摘要 核糖体分析分离核糖体保护的片段进行测序，并揭示在 体内单核苷酸拆分。这是一种研究蛋白质各个方面的有价值的方法。 合成，如翻译效率的调节，选择性翻译的启动，核糖体的延长 以及暂停、密码子使用和识别非规范的开放阅读框架和微肽(&lt；100个氨基酸 酸)编码在基因组中的。因此，它提供了独特的翻译控制的分子洞察力，这是不可能的 可通过其他基因组技术实现，例如质谱仪或多聚体图谱。但是，当前 核糖体分析方法通常使用复杂的实验程序来分离核糖体-RNA 复合体如蔗糖般缓冲，并需要数百万个输入细胞。这一技术障碍具有 阻止了其在低输入的初级生理组织样本的平移轮廓检查中的应用 手机号码。为了应对这一长期存在的挑战，我们建议开发一种超低投入的核糖核酸酶 同时对胞质和线粒体翻译进行快速定量的足迹方法。

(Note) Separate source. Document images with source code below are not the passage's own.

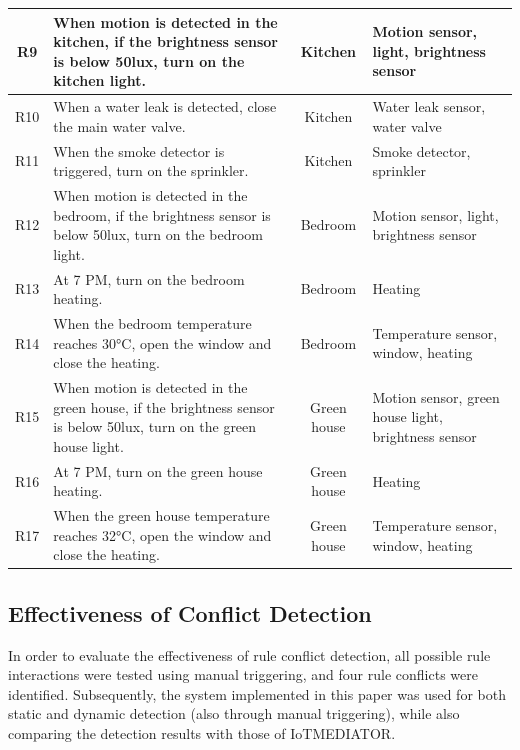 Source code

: \begin{table}[htbp]
\begin{adjustbox}{width=\textwidth}
\begin{tabular}{c|l|c|l}
		\hline
		R9 & When motion is detected in the kitchen, if the brightness sensor is below 50lux, turn on the kitchen light. & Kitchen & Motion sensor, light, brightness sensor \\
		\hline
		R10 & When a water leak is detected, close the main water valve. & Kitchen & Water leak sensor, water valve \\
		\hline
		R11 & When the smoke detector is triggered, turn on the sprinkler. & Kitchen & Smoke detector, sprinkler \\
		\hline
		R12 & When motion is detected in the bedroom, if the brightness sensor is below 50lux, turn on the bedroom light. & Bedroom & Motion sensor, light, brightness sensor \\
		\hline
		R13 & At 7 PM, turn on the bedroom heating. & Bedroom & Heating \\
		\hline
		R14 & When the bedroom temperature reaches 30°C, open the window and close the heating. & Bedroom & Temperature sensor, window, heating \\
		\hline
		R15 & When motion is detected in the green house, if the brightness sensor is below 50lux, turn on the green house light. & Green house & Motion sensor, green house light, brightness sensor\\
		\hline
		R16 & At 7 PM, turn on the green house heating. & Green house & Heating \\
		\hline
		R17 & When the green house temperature reaches 32°C, open the window and close the heating. & Green house & Temperature sensor, window, heating \\
		\hline
	\end{tabular}
	\end{adjustbox}
\end{table}

\subsection{Effectiveness of Conflict Detection}
In order to evaluate the effectiveness of rule conflict detection, all possible rule interactions were tested using manual triggering, and four rule conflicts were identified. Subsequently, the system implemented in this paper was used for both static and dynamic detection (also through manual triggering), while also comparing the detection results with those of IoTMEDIATOR.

我们的 方法简化基于优化核糖酶消化的核糖体足迹选择实验程序。 我的实验室已经使这项测试在1000个培养细胞中发挥了很好的作用。在这项建议中，我们的目标是进一步 发展这种分析方法，使其对少量的初级组织样本有效(目标1)。此外， 我们将应用该方法绘制稀有祖细胞和分化细胞的RNA翻译图谱 造血过程中的类型(目标2)。研究结果将揭示翻译控制的新机制 潜在的造血细胞命运决定。最后，通过利用我们的分析提供了一种简化的方法 为了研究线粒体翻译，我们将用它来检验线粒体翻译的异质性 机械和建立由个人因素调节的功能网络(目标3)。总而言之，精致的超 该方案开发的低投入的RNase足迹方法将是一个有价值的工具，可以广泛应用 研究从正常发育到复杂生理条件下的翻译调节 疾病的发展。